__What you will do__: Return each line of the listing that follows in which the string "more" can be found.

__Records for processing__:
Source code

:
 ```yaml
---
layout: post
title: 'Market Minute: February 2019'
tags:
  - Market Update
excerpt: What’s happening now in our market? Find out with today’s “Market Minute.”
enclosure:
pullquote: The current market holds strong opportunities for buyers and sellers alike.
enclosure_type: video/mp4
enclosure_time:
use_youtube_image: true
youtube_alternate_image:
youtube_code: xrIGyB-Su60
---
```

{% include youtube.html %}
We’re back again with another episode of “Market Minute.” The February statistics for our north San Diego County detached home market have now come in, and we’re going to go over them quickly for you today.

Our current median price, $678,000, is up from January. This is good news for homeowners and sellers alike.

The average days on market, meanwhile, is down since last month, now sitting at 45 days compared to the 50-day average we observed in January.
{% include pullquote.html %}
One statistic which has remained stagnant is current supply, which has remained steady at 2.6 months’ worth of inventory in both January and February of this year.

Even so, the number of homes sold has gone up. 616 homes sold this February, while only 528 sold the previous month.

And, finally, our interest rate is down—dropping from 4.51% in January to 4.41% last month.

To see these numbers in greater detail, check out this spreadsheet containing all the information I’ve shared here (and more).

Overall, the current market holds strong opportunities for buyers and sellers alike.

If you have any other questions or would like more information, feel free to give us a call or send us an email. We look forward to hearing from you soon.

__Your response__:
To see these numbers in greater detail, check out this spreadsheet containing all the information I’ve shared here (and more).
If you have any other questions or would like more information, feel free to give us a call or send us an email. We look forward to hearing from you soon.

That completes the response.